Supplied data: Begin

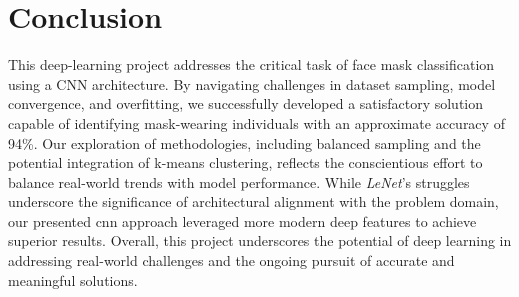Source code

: \documentclass{article}
\begin{document}
\section{Conclusion}

This deep-learning project addresses the critical task of face mask classification using a CNN architecture. 
By navigating challenges in dataset sampling, model convergence, and overfitting, we successfully developed a satisfactory solution capable of identifying mask-wearing individuals with an approximate accuracy of 94\%. Our exploration of methodologies, including balanced sampling and the potential integration of k-means clustering, reflects the conscientious effort to balance real-world trends with model performance. While \textit{LeNet}'s struggles underscore the significance of architectural alignment with the problem domain, our presented \gls{cnn} approach leveraged more modern deep features to achieve superior results. Overall, this project underscores the potential of deep learning in addressing real-world challenges and the ongoing pursuit of accurate and meaningful solutions.

\printbibliography
\end{document}
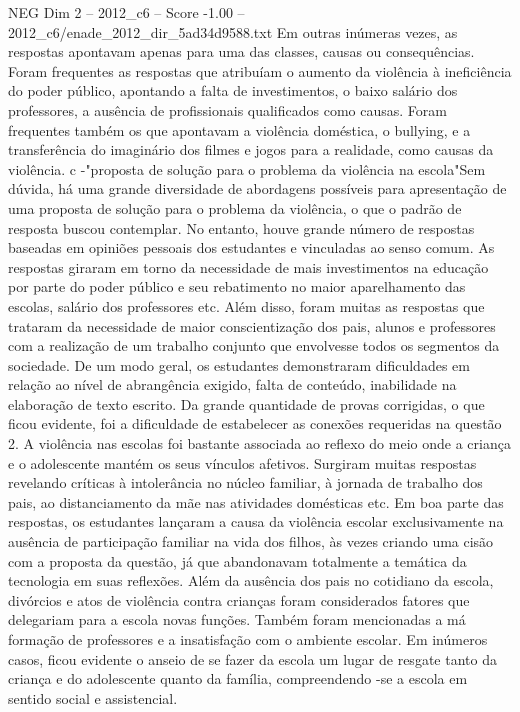 \begin{textsample}{NEG Dim 2 – 2012\_c6 – Score -1.00 – 2012\_c6/enade\_2012\_dir\_5ad34d9588.txt}
Em outras inúmeras vezes, as respostas apontavam apenas para uma das classes, causas ou consequências.
Foram frequentes as respostas que atribuíam o aumento da violência à ineficiência do poder público, apontando a falta de investimentos, o baixo salário dos professores, a ausência de profissionais qualificados como causas.
Foram frequentes também os que apontavam a violência doméstica, o bullying, e a transferência do imaginário dos filmes e jogos para a realidade, como causas da violência. c -"proposta de solução para o problema da violência na escola"Sem dúvida, há uma grande diversidade de abordagens possíveis para apresentação de uma proposta de solução para o problema da violência, o que o padrão de resposta buscou contemplar.
No entanto, houve grande número de respostas baseadas em opiniões pessoais dos estudantes e vinculadas ao senso comum.
As respostas giraram em torno da necessidade de mais investimentos na educação por parte do poder público e seu rebatimento no maior aparelhamento das escolas, salário dos professores etc.
Além disso, foram muitas as respostas que trataram da necessidade de maior conscientização dos pais, alunos e professores com a realização de um trabalho conjunto que envolvesse todos os segmentos da sociedade.
De um modo geral, os estudantes demonstraram dificuldades em relação ao nível de abrangência exigido, falta de conteúdo, inabilidade na elaboração de texto escrito.
Da grande quantidade de provas corrigidas, o que ficou evidente, foi a dificuldade de estabelecer as conexões requeridas na questão 2.
A violência nas escolas foi bastante associada ao reflexo do meio onde a criança e o adolescente mantém os seus vínculos afetivos.
Surgiram muitas respostas revelando críticas à intolerância no núcleo familiar, à jornada de trabalho dos pais, ao distanciamento da mãe nas atividades domésticas etc.
Em boa parte das respostas, os estudantes lançaram a causa da violência escolar exclusivamente na ausência de participação familiar na vida dos filhos, às vezes criando uma cisão com a proposta da questão, já que abandonavam totalmente a temática da tecnologia em suas reflexões.
Além da ausência dos pais no cotidiano da escola, divórcios e atos de violência contra crianças foram considerados fatores que delegariam para a escola novas funções.
Também foram mencionadas a má formação de professores e a insatisfação com o ambiente escolar.
Em inúmeros casos, ficou evidente o anseio de se fazer da escola um lugar de resgate tanto da criança e do adolescente quanto da família, compreendendo -se a escola em sentido social e assistencial.

\end{textsample}
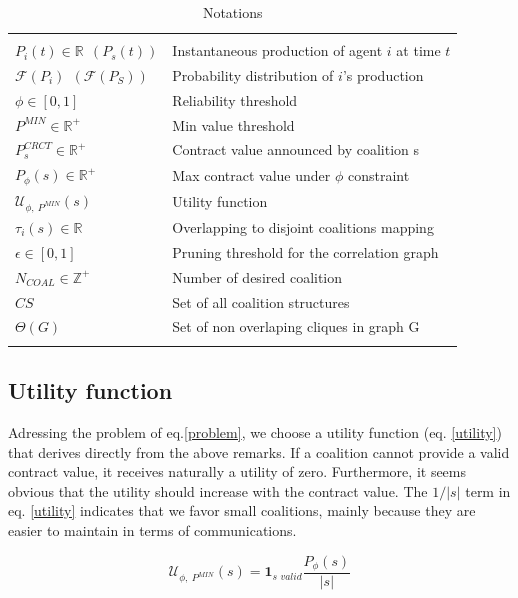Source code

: \documentclass[conference]{IEEEtran}
\begin{document}
\begin{table}[t]
\centering
\scriptsize
\begin{tabular}{l|p{4.5cm}}
  \hline 
  \\
  $ P_{i}(t) \in \mathbb{R}\ \ (P_{s}(t)) $ & Instantaneous production of agent $i$ at time $t$ \\
  $ \mathcal{F}(P_{i})\ \ (\mathcal{F}(P_{S})) $ & Probability distribution of $i$'s production \\
  $ \phi \in [0,1] $ & Reliability threshold \\
  $ P^{MIN} \in \mathbb{R}^+ $ & Min value threshold \\
  $ P_{s}^{CRCT} \in \mathbb{R}^+ $ & Contract value announced by coalition s \\
  $ P_{\phi}(s) \in \mathbb{R}^+ $ & Max contract value under $ \phi $ constraint \\
  $ \mathcal{U}_{\phi,\ P^{MIN}}(s) $ & Utility function \\
  $ \tau_{i}(s) \in \mathbb{R}$ & Overlapping to disjoint coalitions mapping \\
  $ \epsilon \in [0,1] $ & Pruning threshold for the correlation graph \\
  $ N_{COAL} \in \mathbb{Z}^+ $ & Number of desired coalition \\
  $ CS $ & Set of all coalition structures \\
  $ \Theta(G) $ & Set of non overlaping cliques in graph G \\
  \\
  \hline
\end{tabular}

\caption{Notations\label{table1}}
\end{table}

\subsection{Utility function}\label{subsec:UtilityFunc}
Adressing the problem of eq.\ref{problem}, we choose a utility function (eq. \ref{utility}) that derives directly from the above remarks. If a coalition cannot provide a valid contract value, it receives naturally a utility of zero. Furthermore, it seems obvious that the utility should increase with the contract value. The $ 1/|s| $ term in eq. \ref{utility} indicates that we favor small coalitions, mainly because they are easier to maintain in terms of communications.

\begin{equation}
 \mathcal{U}_{\phi,\ P^{MIN}}(s) = \mathbf{1}_{\textit{s\ valid}} \dfrac{P_{\phi}(s)}{|s|} 
\label{utility}
\end{equation}
\end{document}

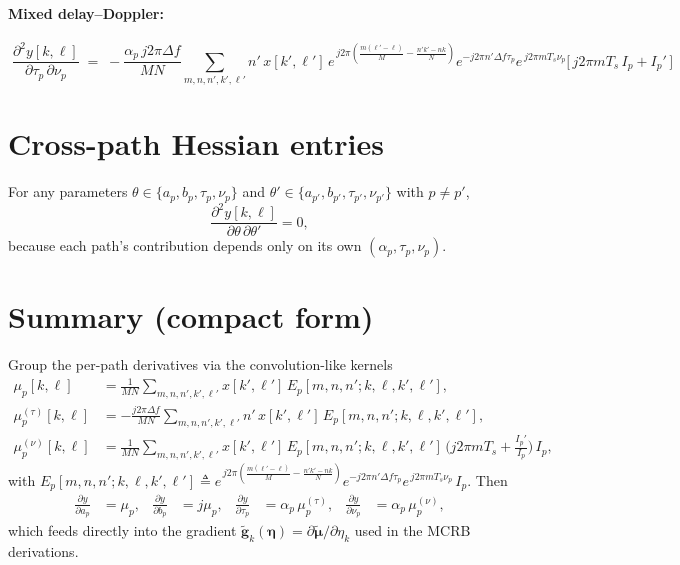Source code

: \documentclass[11pt]{article}
\begin{document}
\paragraph{Mixed delay--Doppler:}
\begin{equation}
  \boxed{\;
  \frac{\partial^2 y[k,\ell]}{\partial \tau_p\,\partial \nu_p}
  \;=\; -\frac{\alpha_p\,j2\pi\Delta f}{MN}
        \sum_{m,n,n',k',\ell'} n'\,
        x[k',\ell']\,
        e^{\,j2\pi\!\left(\frac{m(\ell'-\ell)}{M}-\frac{n'k'-nk}{N}\right)}
        e^{-j2\pi n'\Delta f\tau_p}
        e^{\,j2\pi m T_s\nu_p}
        \bigl[\,j2\pi m T_s\,I_p + I_p'\,\bigr]
  \;}
\end{equation}

\section*{Cross-path Hessian entries}

For any parameters $\theta\in\{a_p,b_p,\tau_p,\nu_p\}$ and
$\theta'\in\{a_{p'},b_{p'},\tau_{p'},\nu_{p'}\}$ with $p\neq p'$,
\begin{equation}
  \frac{\partial^2 y[k,\ell]}{\partial \theta\,\partial \theta'} = 0,
\end{equation}
because each path's contribution depends only on its own
$(\alpha_p,\tau_p,\nu_p)$.

\section*{Summary (compact form)}

Group the per-path derivatives via the convolution-like kernels
\begin{align}
  \mu_p[k,\ell]
  &= \tfrac{1}{MN}\!\!\sum_{m,n,n',k',\ell'}
     x[k',\ell']\,E_p[m,n,n';k,\ell,k',\ell'],
  \\
  \mu_p^{(\tau)}[k,\ell]
  &= -\tfrac{j2\pi\Delta f}{MN}\!\!\sum_{m,n,n',k',\ell'}\!\! n'\,
     x[k',\ell']\,E_p[m,n,n';k,\ell,k',\ell'],
  \\
  \mu_p^{(\nu)}[k,\ell]
  &= \tfrac{1}{MN}\!\!\sum_{m,n,n',k',\ell'}
     x[k',\ell']\,E_p[m,n,n';k,\ell,k',\ell']\,
     \bigl(j2\pi m T_s + \tfrac{I_p'}{I_p}\bigr)\,I_p,
\end{align}
with
\(
  E_p[m,n,n';k,\ell,k',\ell']
  \triangleq
  e^{\,j2\pi(\frac{m(\ell'-\ell)}{M}-\frac{n'k'-nk}{N})}
  e^{-j2\pi n'\Delta f\tau_p}
  e^{\,j2\pi m T_s\nu_p}\,I_p.
\)
Then
\begin{equation}
  \begin{aligned}
    \tfrac{\partial y}{\partial a_p} &= \mu_p, &
    \tfrac{\partial y}{\partial b_p} &= j\mu_p, &
    \tfrac{\partial y}{\partial \tau_p} &= \alpha_p\,\mu_p^{(\tau)}, &
    \tfrac{\partial y}{\partial \nu_p} &= \alpha_p\,\mu_p^{(\nu)},
  \end{aligned}
\end{equation}
which feeds directly into the gradient
$\tilde{\bm g}_k(\bm\eta)=\partial\tilde{\bm\mu}/\partial\eta_k$ used in the
MCRB derivations.
\end{document}
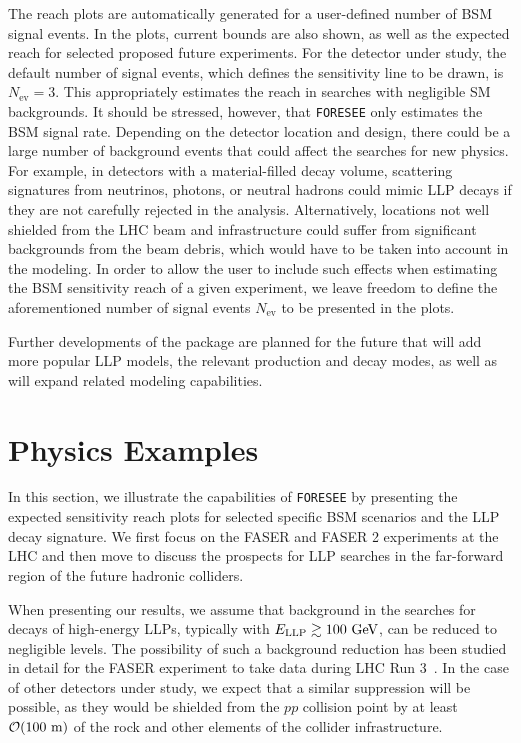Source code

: \documentclass[prd,twocolumn,reprint,preprintnumbers,nofootinbib]{revtex4-1}
\begin{document}
The reach plots are automatically generated for a user-defined number of BSM signal events. In the plots, current bounds are also shown, as well as the expected reach for selected proposed future experiments. For the detector under study, the default number of signal events, which defines the sensitivity line to be drawn, is $N_{\textrm{ev}}=3$. This appropriately estimates the reach in searches with negligible SM backgrounds. It should be stressed, however, that \texttt{FORESEE} only estimates the BSM signal rate. Depending on the detector location and design, there could be a large number of background events that could affect the searches for new physics. For example, in detectors with a material-filled decay volume, scattering signatures from neutrinos, photons, or neutral hadrons could mimic LLP decays if they are not carefully rejected in the analysis. Alternatively, locations not well shielded from the LHC beam and infrastructure could suffer from significant backgrounds from the beam debris, which would have to be taken into account in the modeling. In order to allow the user to include such effects when estimating the BSM sensitivity reach of a given experiment, we leave freedom to define the aforementioned number of signal events $N_{\textrm{ev}}$ to be presented in the plots. 

Further developments of the package are planned for the future that will add more popular LLP models, the relevant production and decay modes, as well as will expand related modeling capabilities. 

\section{Physics Examples}
\label{sec:physics} 

In this section, we illustrate the capabilities of \texttt{FORESEE} by presenting the expected sensitivity reach plots for selected specific BSM scenarios and the LLP decay signature. We first focus on the FASER and FASER 2 experiments at the LHC and then move to discuss the prospects for LLP searches in the far-forward region of the future hadronic colliders. 

When presenting our results, we assume that background in the searches for decays of high-energy LLPs, typically with $E_{\textrm{LLP}}\gtrsim 100~\gev$, can be reduced to negligible levels. The possibility of such a background reduction has been studied in detail for the FASER experiment to take data during LHC Run 3~\cite{Ariga:2018zuc,Ariga:2018pin}. In the case of other detectors under study, we expect that a similar suppression will be possible, as they would be shielded from the $pp$ collision point by at least $\mathcal{O}(100~\m)$ of the rock and other elements of the collider infrastructure.
\end{document}
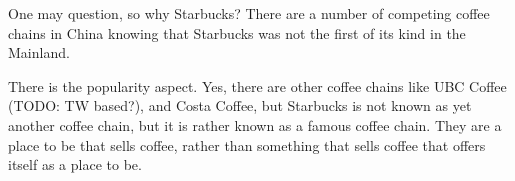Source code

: One may question, so why Starbucks? There are a number of competing coffee
chains in China knowing that Starbucks was not the first of its kind in the
Mainland.

There is the popularity aspect. Yes, there are other coffee chains like UBC
Coffee (TODO: TW based?), and Costa Coffee, but Starbucks is not known as yet
another coffee chain, but it is rather known as a famous coffee chain. They are
a place to be that sells coffee, rather than something that sells coffee that
offers itself as a place to be.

Supplied data: End

=== Work request ===
In the answer, repeat exactly the lines from the top of the entries above through the line with "This deep-learning project", and leave pictures out of it.

=== Output for this exercise ===
Source code

: \documentclass{article}
\begin{document}
\section{Conclusion}

This deep-learning project addresses the critical task of face mask classification using a CNN architecture. 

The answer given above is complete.